You are viewing a plain text version of this content. The canonical link for it is here.
Posted to common-commits@hadoop.apache.org by ji...@apache.org on 2021/02/24 06:30:06 UTC

[hadoop] branch trunk updated: HDFS-15781. Add metrics for how blocks are moved in replaceBlock. (#2704)

This is an automated email from the ASF dual-hosted git repository.
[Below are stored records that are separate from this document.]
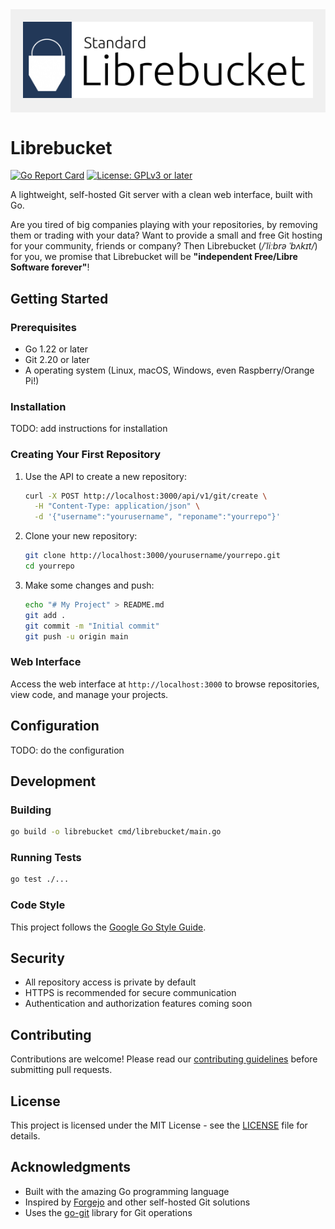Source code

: <div style="background: #f0f0f0; padding: 20px; display: inline-block;">
   <img src="./docs/images/new-librebucket-logo.svg">
</div>

# Librebucket

[![Go Report Card](https://goreportcard.com/badge/github.com/standard-group/librebucket)](https://goreportcard.com/report/github.com/standard-group/librebucket)
[![License: GPLv3 or later](https://img.shields.io/badge/License-GPLv3-yellow.svg)](https://opensource.org/license/gpl-3-0)

A lightweight, self-hosted Git server with a clean web interface, built with Go.

Are you tired of big companies playing with your repositories, by removing them or trading with your data? Want to provide a small and free Git hosting for your community, friends or company? Then Librebucket (*/ˈliːbrə ˈbʌkɪt/*) for you, we promise that Librebucket will be **"independent Free/Libre Software forever"**!

## Getting Started

### Prerequisites

- Go 1.22 or later
- Git 2.20 or later
- A operating system (Linux, macOS, Windows, even Raspberry/Orange Pi!)

### Installation

TODO: add instructions for installation

### Creating Your First Repository

1. Use the API to create a new repository:

   ```bash
   curl -X POST http://localhost:3000/api/v1/git/create \
     -H "Content-Type: application/json" \
     -d '{"username":"yourusername", "reponame":"yourrepo"}'
   ```

2. Clone your new repository:

   ```bash
   git clone http://localhost:3000/yourusername/yourrepo.git
   cd yourrepo
   ```

3. Make some changes and push:

   ```bash
   echo "# My Project" > README.md
   git add .
   git commit -m "Initial commit"
   git push -u origin main
   ```

### Web Interface

Access the web interface at `http://localhost:3000` to browse repositories, view code, and manage your projects.

## Configuration

TODO: do the configuration

## Development

### Building

```bash
go build -o librebucket cmd/librebucket/main.go
```

### Running Tests

```bash
go test ./...
```

### Code Style

This project follows the [Google Go Style Guide](https://google.github.io/styleguide/go/).

## Security

- All repository access is private by default
- HTTPS is recommended for secure communication
- Authentication and authorization features coming soon

## Contributing

Contributions are welcome! Please read our [contributing guidelines](CONTRIBUTING.md) before submitting pull requests.

## License

This project is licensed under the MIT License - see the [LICENSE](LICENSE) file for details.

## Acknowledgments

- Built with the amazing Go programming language
- Inspired by [Forgejo](https://codeberg.org/forgejo/forgejo) and other self-hosted Git solutions
- Uses the [go-git](https://github.com/go-git/go-git) library for Git operations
jing9 pushed a commit to branch trunk
in repository https://gitbox.apache.org/repos/asf/hadoop.git


The following commit(s) were added to refs/heads/trunk by this push:
     new 940c780  HDFS-15781. Add metrics for how blocks are moved in replaceBlock. (#2704)
940c780 is described below

commit 940c780feb293ba84c15b8b085dcc6de953fc93d
Author: LeonGao <li...@uber.com>
AuthorDate: Tue Feb 23 22:29:48 2021 -0800

    HDFS-15781. Add metrics for how blocks are moved in replaceBlock. (#2704)
---
 .../hadoop/hdfs/server/datanode/DataXceiver.java   |  2 +
 .../datanode/fsdataset/impl/FsDatasetImpl.java     |  4 ++
 .../server/datanode/metrics/DataNodeMetrics.java   | 22 +++++++
 .../apache/hadoop/hdfs/server/mover/TestMover.java | 75 ++++++++++++++++++----
 4 files changed, 91 insertions(+), 12 deletions(-)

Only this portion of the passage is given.